Cori may think our best stories are waiting inside, but our fear is that they are not waiting inside, but instead trapped inside…so deep inside that they may never come out. To distract ourselves from this troubling thought, we switched gears and asked Cori about parenthood. More specifically, we asked her if there was anything about parenthood that she had encountered that she hadn’t expected. Cori’s reply was, “the guilt.” She talked about the many years she worked in daycares and as a nanny and explained it this way: “Those children got the best of me, literally. They got the best of my energy, my creativity, my ability to use distraction to deter bad behavior with success! Now that I have my own kids, I feel guilty that I cannot give them the attention I gave those other children. I feel frustrated that my patience is a sliver of what it once was, and that my own daughter will think little of throwing a tantrum at a moment’s notice over a dirty purple skirt or missing her turn to ride the swing at the park. It must be my fault. She somehow knows that I secretly daydream of escaping to a nearby coffee shop or wine bar…something I never did as a nanny. But then I take the time to talk to another mom and I realize, it’s not my fault. The title ‘Mom’ is an entirely different genre than ‘Teacher’ or ‘Nanny.’ And although it is stressful, and luxuries like sleep are limited…there are those moments. For me, it is the piles of marker masterpieces my daughter has drawn just for me, or the fleeting, dreamy half-smile of my dozing baby boy that make ‘Mama’ the best job title in the world.”

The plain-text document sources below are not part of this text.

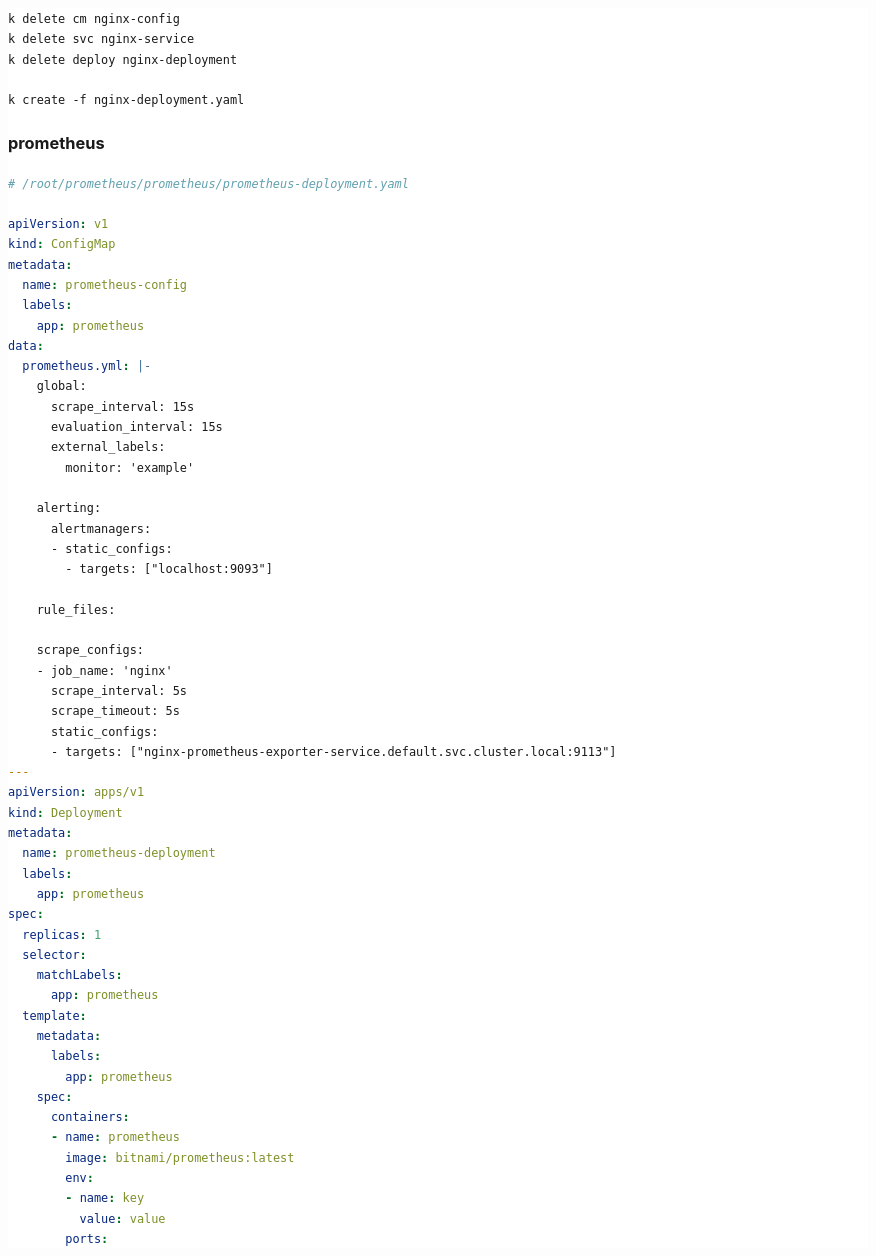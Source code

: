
 ```shell
k delete cm nginx-config
k delete svc nginx-service
k delete deploy nginx-deployment

k create -f nginx-deployment.yaml
```

### prometheus

```yaml
# /root/prometheus/prometheus/prometheus-deployment.yaml

apiVersion: v1
kind: ConfigMap
metadata:
  name: prometheus-config
  labels:
    app: prometheus
data:
  prometheus.yml: |-
    global:
      scrape_interval: 15s
      evaluation_interval: 15s
      external_labels:
        monitor: 'example'

    alerting:
      alertmanagers:
      - static_configs:
        - targets: ["localhost:9093"]

    rule_files:

    scrape_configs:
    - job_name: 'nginx'
      scrape_interval: 5s
      scrape_timeout: 5s
      static_configs:
      - targets: ["nginx-prometheus-exporter-service.default.svc.cluster.local:9113"]
---
apiVersion: apps/v1
kind: Deployment
metadata:
  name: prometheus-deployment
  labels:
    app: prometheus
spec:
  replicas: 1
  selector:
    matchLabels:
      app: prometheus
  template:
    metadata:
      labels:
        app: prometheus
    spec:
      containers:
      - name: prometheus
        image: bitnami/prometheus:latest
        env:
        - name: key
          value: value
        ports:
```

When asked if she had anything she wanted to add, Cori closed with this, “It is so important that we mamas support one another. I know becoming a mom for me was quite isolating at first. I was one of the first in my group of friends to make the leap into parenthood, and I suddenly found myself with few to relate to. Since then, I have formed several friendships with other moms, and even a stay at home dad. They are my sanity, my humor, my confidants.”
We couldn’t let Cori off the hook without asking her what kind of cupcakes are her favorite. She says that it’s a “toss-up between a vanilla cake/lemon frosting combo and the truly evil red velvet cupcake.” According to Cori, “There are few things in life better than cream cheese frosting.” She also adds, “Man I wish I had a cupcake right now!”
And now that you mention it, Cori…we do, too!
Cori has always loved stories: telling them, writing them, and most of all, drawing them. One of her greatest passions has been the art of animation and most of her illustrations reflect this inspiration. Cori received a B.A. in studio art from St. Olaf College, as well as her Post Baccalaureate in illustration from the Minneapolis College of Art and Design. She has illustrated Welcome to Your World, Baby! and It’s the Best Day Ever, Dad!, both by actress Brooke Shields (Harper Collins), as well as both Seashore Baby and Snowflake Baby by Elise Broach (Little, Brown). Cori currently has two self-authored titles, Penny Loves Pink (Little, Brown) and Little Bunny Foo Foo The Real Story (Dial). Cori lives in Minneapolis, Minnesota. She is married to comic book artist Tyler Page, and together they have two storytellers in the making – their daughter, Charli, and their son, Leo. Cori is currently represented by Rachel Orr at Prospect Agency.